Um dos argumentos utilizados em prol da reciclagem é que o mundo está ficando sem aterros sanitários, pois o espaço para eles estaria acabando. Os meios de comunicação se esmeram em propagandear, principalmente em canais voltados para o público infantil, imagens sombrias de cidades soterradas sob seu próprio lixo. É exatamente isto o que se passa por educação ambientalista no mundo atual.
Porém, a realidade é que não há e nem nunca houve qualquer escassez de espaço para a construção de aterros. Se houvesse de fato tal escassez, o preço de mercado para tal espaço seria tão astronômico, que as pessoas estariam demolindo suas próprias casas para construir aterros em seus lugares. Ato contínuo, elas iriam embolsar o lucro e comprariam mansões. No entanto, a verdade é que se todo o lixo sólido a ser produzido nos próximos mil anos fosse concentrado em um único lugar, ele ocuparia apenas 114 quilômetros quadrados — o equivalente a 0,001% de toda a área dos EUA.
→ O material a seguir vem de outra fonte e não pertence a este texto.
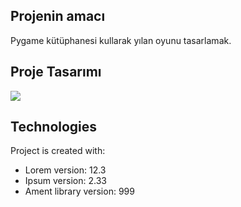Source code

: 
## Projenin amacı
Pygame kütüphanesi kullarak yılan oyunu tasarlamak.

## Proje Tasarımı 
![](yilanOyunu/resim1.png)


	
## Technologies
Project is created with:
* Lorem version: 12.3
* Ipsum version: 2.33
* Ament library version: 999
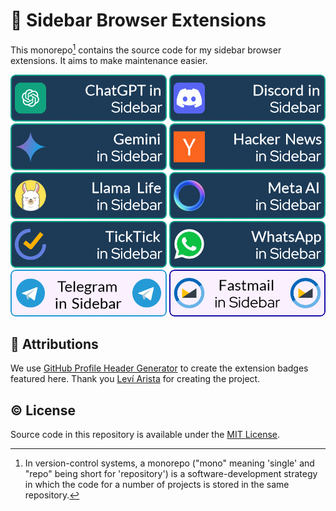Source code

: # 🔌 Sidebar Browser Extensions

This monorepo[^1] contains the source code for my sidebar browser extensions. It aims to make maintenance easier.

[![banner](assets/banners/chatgpt-banner-1.png)](chatgpt-in-sidebar)
[![banner](assets/banners/discord-banner-2.png)](discord-in-sidebar)
[![banner](assets/banners/gemini-2.png)](gemini-in-sidebar)
[![banner](assets/banners/hn-2.png)](hacker-news-in-sidebar)
[![banner](assets/banners/llamalife-2.png)](llamalife-in-sidebar)
[![banner](assets/banners/metaai-2.png)](metaai-in-sidebar)
[![banner](assets/banners/ticktick-sidebar-1.png)](ticktick-in-sidebar)
[![banner](assets/banners/whatsapp-sidebar-2.png)](whatsapp-in-sidebar)
[![banner](assets/banners/telegram-sidebar-2.png)](telegram-in-sidebar)
[![banner](assets/banners/fastmail-sidebar-2.png)](fastmail-in-sidebar)

## 💜 Attributions

We use [GitHub Profile Header Generator](https://github.com/leviarista/github-profile-header-generator) to create the extension badges featured here. Thank you [Leví Arista](https://github.com/leviarista) for creating the project.

## © License

Source code in this repository is available under the [MIT License](LICENSE).

[^1]: In version-control systems, a monorepo ("mono" meaning 'single' and "repo" being short for 'repository') is a software-development strategy in which the code for a number of projects is stored in the same repository.
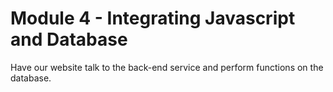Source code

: # Module 4 - Integrating Javascript and Database
Have our website talk to the back-end service and perform functions on the database.
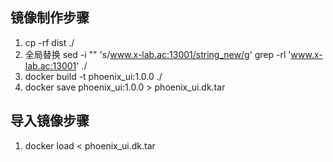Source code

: ## 镜像制作步骤

1. cp -rf dist ./
2. 全局替换 ﻿sed -i "" 's/www.x-lab.ac:13001/string_new/g' grep -rl 'www.x-lab.ac:13001' ./
4. docker build -t phoenix_ui:1.0.0 ./
5. docker save phoenix_ui:1.0.0 > phoenix_ui.dk.tar

## 导入镜像步骤
1. docker load < phoenix_ui.dk.tar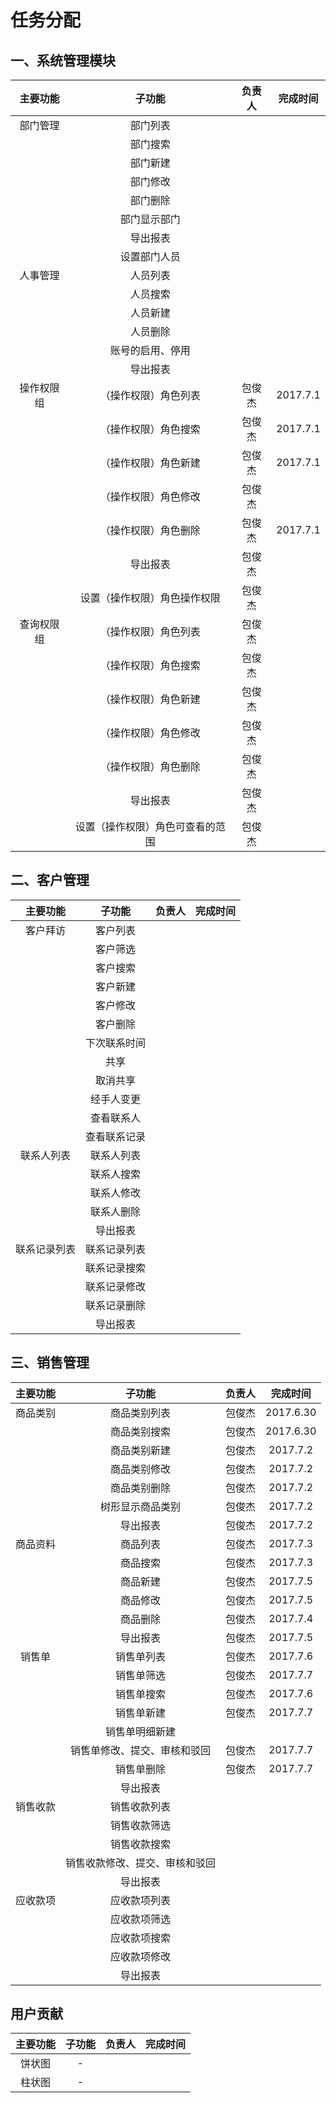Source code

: # 任务分配

## 一、系统管理模块

|  主要功能  |            子功能             | 负责人 | 完成时间  |
|:---------:|:----------------------------:|:-----:|:--------:|
|  部门管理  |           部门列表            |       |          |
|           |           部门搜索            |       |          |
|           |           部门新建            |       |          |
|           |           部门修改            |       |          |
|           |           部门删除            |       |          |
|           |          部门显示部门          |       |          |
|           |           导出报表            |       |          |
|           |          设置部门人员          |       |          |
|  人事管理  |           人员列表            |       |          |
|           |           人员搜索            |       |          |
|           |           人员新建            |       |          |
|           |           人员删除            |       |          |
|           |        账号的启用、停用        |       |          |
|           |           导出报表            |       |          |
| 操作权限组 |      （操作权限）角色列表       | 包俊杰 | 2017.7.1 |
|           |      （操作权限）角色搜索       | 包俊杰 | 2017.7.1 |
|           |      （操作权限）角色新建       | 包俊杰 | 2017.7.1 |
|           |      （操作权限）角色修改       | 包俊杰 |          |
|           |      （操作权限）角色删除       | 包俊杰 | 2017.7.1 |
|           |           导出报表            | 包俊杰 |          |
|           |   设置（操作权限）角色操作权限   | 包俊杰 |          |
| 查询权限组 |      （操作权限）角色列表       | 包俊杰 |          |
|           |      （操作权限）角色搜索       | 包俊杰 |          |
|           |      （操作权限）角色新建       | 包俊杰 |          |
|           |      （操作权限）角色修改       | 包俊杰 |          |
|           |      （操作权限）角色删除       | 包俊杰 |          |
|           |           导出报表            | 包俊杰 |          |
|           | 设置（操作权限）角色可查看的范围 | 包俊杰 |          |

## 二、客户管理

|   主要功能   |   子功能    | 负责人 | 完成时间 |
|:-----------:|:-----------:|:-----:|:-------:|
|   客户拜访   |   客户列表   |       |         |
|             |   客户筛选   |       |         |
|             |   客户搜索   |       |         |
|             |   客户新建   |       |         |
|             |   客户修改   |       |         |
|             |   客户删除   |       |         |
|             | 下次联系时间 |       |         |
|             |    共享     |       |         |
|             |   取消共享   |       |         |
|             |  经手人变更  |       |         |
|             |  查看联系人  |       |         |
|             | 查看联系记录 |       |         |
|  联系人列表  |  联系人列表  |       |         |
|             |  联系人搜索  |       |         |
|             |  联系人修改  |       |         |
|             |  联系人删除  |       |         |
|             |   导出报表   |       |         |
| 联系记录列表 | 联系记录列表 |       |         |
|             | 联系记录搜索 |       |         |
|             | 联系记录修改 |       |         |
|             | 联系记录删除 |       |         |
|             |   导出报表   |       |         |

## 三、销售管理

| 主要功能 |           子功能            | 负责人  |  完成时间   |
|:-------:|:--------------------------:|:------:|:----------:|
| 商品类别 |         商品类别列表         | 包俊杰  | 2017.6.30  |
|         |         商品类别搜索         | 包俊杰  | 2017.6.30  |
|         |         商品类别新建         | 包俊杰  |  2017.7.2  |
|         |         商品类别修改         | 包俊杰  |  2017.7.2  |
|         |         商品类别删除         | 包俊杰  |  2017.7.2  |
|         |       树形显示商品类别       | 包俊杰  |  2017.7.2  |
|         |          导出报表           | 包俊杰  |  2017.7.2  |
| 商品资料 |          商品列表           | 包俊杰  |  2017.7.3  |
|         |          商品搜索           | 包俊杰  |  2017.7.3  |
|         |          商品新建           | 包俊杰  |  2017.7.5  |
|         |          商品修改           | 包俊杰  |  2017.7.5  |
|         |          商品删除           | 包俊杰  |  2017.7.4  |
|         |          导出报表           | 包俊杰  |  2017.7.5  |
|  销售单  |         销售单列表          | 包俊杰  |  2017.7.6  |
|         |         销售单筛选          | 包俊杰  |  2017.7.7  |
|         |         销售单搜索          | 包俊杰  |  2017.7.6  |
|         |         销售单新建          | 包俊杰  |  2017.7.7  |
|         |        销售单明细新建        |        |            |
|         |  销售单修改、提交、审核和驳回  | 包俊杰  |  2017.7.7  |
|         |         销售单删除          | 包俊杰  |  2017.7.7  |
|         |          导出报表           |        |            |
| 销售收款 |         销售收款列表         |        |            |
|         |         销售收款筛选         |        |            |
|         |         销售收款搜索         |        |            |
|         | 销售收款修改、提交、审核和驳回 |        |            |
|         |          导出报表           |        |            |
| 应收款项 |         应收款项列表         |        |            |
|         |         应收款项筛选         |        |            |
|         |         应收款项搜索         |        |            |
|         |         应收款项修改         |        |            |
|         |          导出报表           |        |            |

## 用户贡献

| 主要功能 | 子功能 | 负责人  | 完成时间  |
|:-------:|:-----:|:------:|:--------:|
|  饼状图  |   -   |        |          |
|  柱状图  |   -   |        |          |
E o que dizer sobre a tão propalada alegação de que a reciclagem, principalmente a de papel, irá “salvar a vida” de várias árvores? Toda criança tem este mantra na ponta da língua. O papel, afinal, é feito da madeira das árvores. Por que não produzir papel novo utilizando papel antigo e, assim, evitar que mais árvores sejam derrubadas? Simplesmente porque não é assim que funciona a lógica econômica. A oferta sempre será comandada pela demanda. Se amanhã repentinamente pararmos de utilizar trigo para fazer pão, haveria menos trigo no mundo daqui a um ano. A oferta de trigo cairia drasticamente. Não mais haveria incentivos de mercado para se cultivar trigos, seus preços despencariam e o cultivo de trigo seria uma atividade totalmente deficitária. Da mesma forma, se todo o mundo parasse de comer frango, a população de frango diminuiria, e não aumentaria, como supõem quase todos os ambientalistas.
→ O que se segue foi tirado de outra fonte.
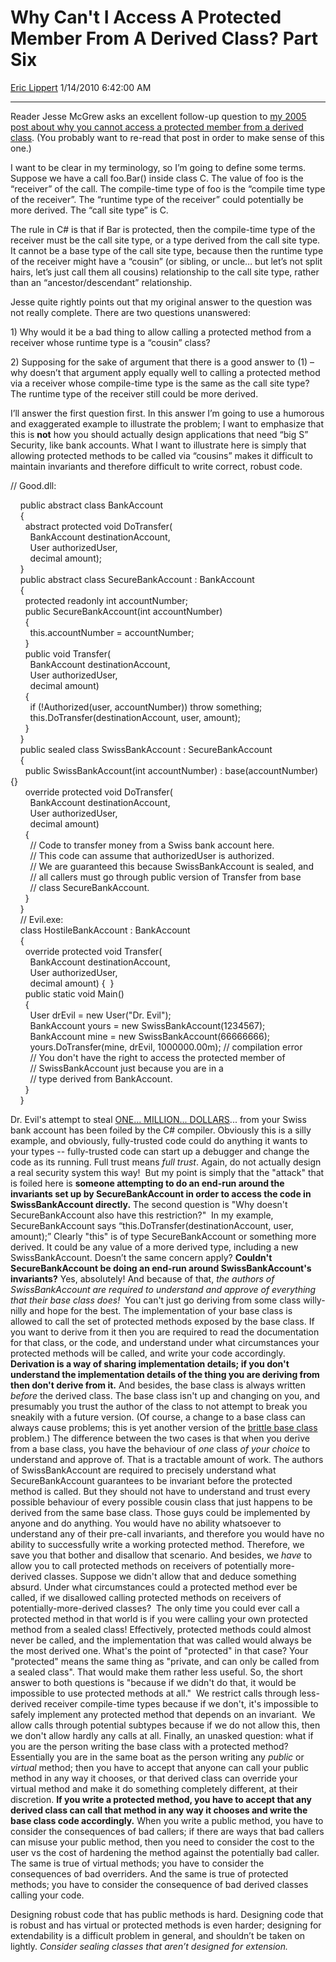 # Why Can't I Access A Protected Member From A Derived Class? Part Six

[Eric Lippert](https://social.msdn.microsoft.com/profile/Eric%20Lippert) 1/14/2010 6:42:00 AM

-----

Reader Jesse McGrew asks an excellent follow-up question to [my 2005 post about why you cannot access a protected member from a derived class](http://blogs.msdn.com/ericlippert/archive/tags/protected/default.aspx). (You probably want to re-read that post in order to make sense of this one.)

I want to be clear in my terminology, so I’m going to define some terms. Suppose we have a call foo.Bar() inside class C. The value of foo is the “receiver” of the call. The compile-time type of foo is the “compile time type of the receiver”. The “runtime type of the receiver” could potentially be more derived. The “call site type” is C.

The rule in C\# is that if Bar is protected, then the compile-time type of the receiver must be the call site type, or a type derived from the call site type.  It cannot be a base type of the call site type, because then the runtime type of the receiver might have a “cousin” (or sibling, or uncle… but let’s not split hairs, let’s just call them all cousins) relationship to the call site type, rather than an “ancestor/descendant” relationship.

Jesse quite rightly points out that my original answer to the question was not really complete. There are two questions unanswered:

1\) Why would it be a bad thing to allow calling a protected method from a receiver whose runtime type is a “cousin” class?

2\) Supposing for the sake of argument that there is a good answer to (1) – why doesn’t that argument apply equally well to calling a protected method via a receiver whose compile-time type is the same as the call site type? The runtime type of the receiver still could be more derived.

I’ll answer the first question first. In this answer I’m going to use a humorous and exaggerated example to illustrate the problem; I want to emphasize that this is **not** how you should actually design applications that need “big S” Security, like bank accounts. What I want to illustrate here is simply that allowing protected methods to be called via “cousins” makes it difficult to maintain invariants and therefore difficult to write correct, robust code.

 

// Good.dll:  
  
    public abstract class BankAccount  
    {  
      abstract protected void DoTransfer(  
        BankAccount destinationAccount,   
        User authorizedUser,  
        decimal amount);  
    }  
    public abstract class SecureBankAccount : BankAccount  
    {  
      protected readonly int accountNumber;  
      public SecureBankAccount(int accountNumber)  
      {  
        this.accountNumber = accountNumber;  
      }  
      public void Transfer(  
        BankAccount destinationAccount,   
        User authorizedUser,  
        decimal amount)  
      {  
        if (\!Authorized(user, accountNumber)) throw something;  
        this.DoTransfer(destinationAccount, user, amount);  
      }  
    }  
    public sealed class SwissBankAccount : SecureBankAccount  
    {  
      public SwissBankAccount(int accountNumber) : base(accountNumber) {}  
      override protected void DoTransfer(  
        BankAccount destinationAccount,   
        User authorizedUser,  
        decimal amount)  
      {  
        // Code to transfer money from a Swiss bank account here.  
        // This code can assume that authorizedUser is authorized.  
        // We are guaranteed this because SwissBankAccount is sealed, and  
        // all callers must go through public version of Transfer from base  
        // class SecureBankAccount.  
      }  
    }  
    // Evil.exe:  
    class HostileBankAccount : BankAccount  
    {  
      override protected void Transfer(  
        BankAccount destinationAccount,   
        User authorizedUser,  
        decimal amount) {  }  
      public static void Main()  
      {  
        User drEvil = new User("Dr. Evil");  
        BankAccount yours = new SwissBankAccount(1234567);  
        BankAccount mine = new SwissBankAccount(66666666);  
        yours.DoTransfer(mine, drEvil, 1000000.00m); // compilation error  
        // You don't have the right to access the protected member of  
        // SwissBankAccount just because you are in a  
        // type derived from BankAccount.  
      }  
    }

Dr. Evil's attempt to steal [ONE... MILLION... DOLLARS](https://www.youtube.com/watch?v=cKKHSAE1gIs)... from your Swiss bank account has been foiled by the C\# compiler. Obviously this is a silly example, and obviously, fully-trusted code could do anything it wants to your types -- fully-trusted code can start up a debugger and change the code as its running. Full trust means *full trust*. Again, do not actually design a real security system this way\!  But my point is simply that the "attack" that is foiled here is **someone attempting to do an end-run around the invariants set up by SecureBankAccount in order to access the code in SwissBankAccount directly.** The second question is "Why doesn't SecureBankAccount also have this restriction?"  In my example, SecureBankAccount says “this.DoTransfer(destinationAccount, user, amount);” Clearly "this" is of type SecureBankAccount or something more derived. It could be any value of a more derived type, including a new SwissBankAccount. Doesn’t the same concern apply? **Couldn't SecureBankAccount be doing an end-run around SwissBankAccount's invariants?** Yes, absolutely\! And because of that, *the authors of SwissBankAccount are required to understand and approve of everything that their base class does\!*  You can't just go deriving from some class willy-nilly and hope for the best. The implementation of your base class is allowed to call the set of protected methods exposed by the base class. If you want to derive from it then you are required to read the documentation for that class, or the code, and understand under what circumstances your protected methods will be called, and write your code accordingly. **Derivation is a way of sharing implementation details; if you don't understand the implementation details of the thing you are deriving from then don't derive from it.** And besides, the base class is always written *before* the derived class. The base class isn't up and changing on you, and presumably you trust the author of the class to not attempt to break you sneakily with a future version. (Of course, a change to a base class can always cause problems; this is yet another version of the [brittle base class](http://blogs.msdn.com/ericlippert/archive/tags/Brittle+Base+Classes/default.aspx) problem.) The difference between the two cases is that when you derive from a base class, you have the behaviour of *one* class *of your choice* to understand and approve of. That is a tractable amount of work. The authors of SwissBankAccount are required to precisely understand what SecureBankAccount guarantees to be invariant before the protected method is called. But they should not have to understand and trust every possible behaviour of every possible cousin class that just happens to be derived from the same base class. Those guys could be implemented by anyone and do anything. You would have no ability whatsoever to understand any of their pre-call invariants, and therefore you would have no ability to successfully write a working protected method. Therefore, we save you that bother and disallow that scenario. And besides, we *have* to allow you to call protected methods on receivers of potentially more-derived classes. Suppose we didn't allow that and deduce something absurd. Under what circumstances could a protected method ever be called, if we disallowed calling protected methods on receivers of potentially-more-derived classes?  The only time you could ever call a protected method in that world is if you were calling your own protected method from a sealed class\! Effectively, protected methods could almost never be called, and the implementation that was called would always be the most derived one. What's the point of "protected" in that case? Your "protected" means the same thing as "private, and can only be called from a sealed class". That would make them rather less useful. So, the short answer to both questions is "because if we didn't do that, it would be impossible to use protected methods at all."  We restrict calls through less-derived receiver compile-time types because if we don't, it's impossible to safely implement any protected method that depends on an invariant.  We allow calls through potential subtypes because if we do not allow this, then we don't allow hardly any calls at all. Finally, an unasked question: what if you are the person writing the base class with a protected method? Essentially you are in the same boat as the person writing any *public* or *virtual* method; then you have to accept that anyone can call your public method in any way it chooses, or that derived class can override your virtual method and make it do something completely different, at their discretion. **If you write a protected method, you have to accept that any derived class can call that method in any way it chooses and write the base class code accordingly.** When you write a public method, you have to consider the consequences of bad callers; if there are ways that bad callers can misuse your public method, then you need to consider the cost to the user vs the cost of hardening the method against the potentially bad caller. The same is true of virtual methods; you have to consider the consequences of bad overriders. And the same is true of protected methods; you have to consider the consequence of bad derived classes calling your code.

Designing robust code that has public methods is hard. Designing code that is robust and has virtual or protected methods is even harder; designing for extendability is a difficult problem in general, and shouldn’t be taken on lightly. *Consider sealing classes that aren’t designed for extension.*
A mesma lógica se aplica à relação entre papel e árvores. Se pararmos de utilizar papel, menos árvores seriam plantadas. Não haveria incentivos de mercado para a conservação de florestas. Na indústria papeleira, 87% das árvores utilizadas são plantadas para a produção de papel. Isto significa que, de cada 13 árvores que seriam “salvas” pela reciclagem, 87 jamais seriam plantadas. É exatamente por causa da demanda por papel que o número de árvores plantadas no mundo aumentou nos últimos 60 anos. Eis, portanto, uma lição incômoda para os ambientalistas: se o seu objetivo é maximizar o número de árvores, não recicle papel. Outra lição: se você quer aumentar o número de árvores, defenda o capitalismo e a propriedade privada. Quando se é dono da sua própria terra, há vários incentivos econômicos para se cuidar muito bem desta sua terra. Sua preocupação é com a produtividade de longo prazo. Assim, o proprietário de uma floresta, por exemplo, irá permitir que uma madeireira ceife apenas um número limitado de árvores, pois ele não apenas terá de replantar todas as que foram ceifadas, como também terá de deixar um número suficiente para a colheita do próximo ano.
Outras declarações feitas por defensores da reciclagem são igualmente problemáticas. Reciclar não poupa recursos. Pelo contrário, desperdiça recursos valiosos. Em geral, reciclar é mais caro do que construir aterros, com a única exceção para esta regra sendo o alumínio. As crianças também são doutrinadas a acreditar que reciclar irá reduzir a poluição. Mas a elas não é dito que o processo de reciclagem é, em si, extremamente poluente. A reciclagem de jornais, por exemplo, requer que a tinta velha utilizada nos jornais seja retirada das páginas. Este é um processo quimicamente intensivo que gera enormes quantidades de lixo tóxico. Muito mais “ambientalmente saudável” seria simplesmente jogar os jornais fora.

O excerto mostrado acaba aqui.